*Exercise requirements*
The word "more" occurs in some lines of the data. Return each such line.

*Material supplied*
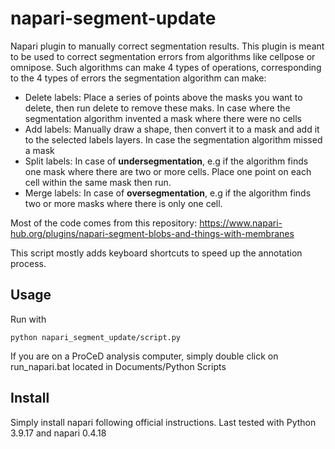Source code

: # napari-segment-update

Napari plugin to manually correct segmentation results. This plugin is meant to be used to correct segmentation errors from algorithms like cellpose or omnipose. Such algorithms can make 4 types of operations, corresponding to the 4 types of errors the segmentation algorithm can make:

* Delete labels: Place a series of points above the masks you want to delete, then run delete to remove these maks. In case where the segmentation algorithm invented a mask where there were no cells
* Add labels: Manually draw a shape, then convert it to a mask and add it to the selected labels layers. In case the segmentation algorithm missed a mask
* Split labels: In case of **undersegmentation**, e.g if the algorithm finds one mask where there are two or more cells. Place one point on each cell within the same mask then run.
* Merge labels: In case of **oversegmentation**, e.g if the algorithm finds two or more masks where there is only one cell.

Most of the code comes from this repository: https://www.napari-hub.org/plugins/napari-segment-blobs-and-things-with-membranes

This script mostly adds keyboard shortcuts to speed up the annotation process.

## Usage
Run with 

	python napari_segment_update/script.py

If you are on a ProCeD analysis computer, simply double click on run_napari.bat located in Documents/Python Scripts

## Install

Simply install napari following official instructions. Last tested with Python 3.9.17 and napari 0.4.18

*Solution to this task*
* Split labels: In case of **undersegmentation**, e.g if the algorithm finds one mask where there are two or more cells. Place one point on each cell within the same mask then run.
* Merge labels: In case of **oversegmentation**, e.g if the algorithm finds two or more masks where there is only one cell.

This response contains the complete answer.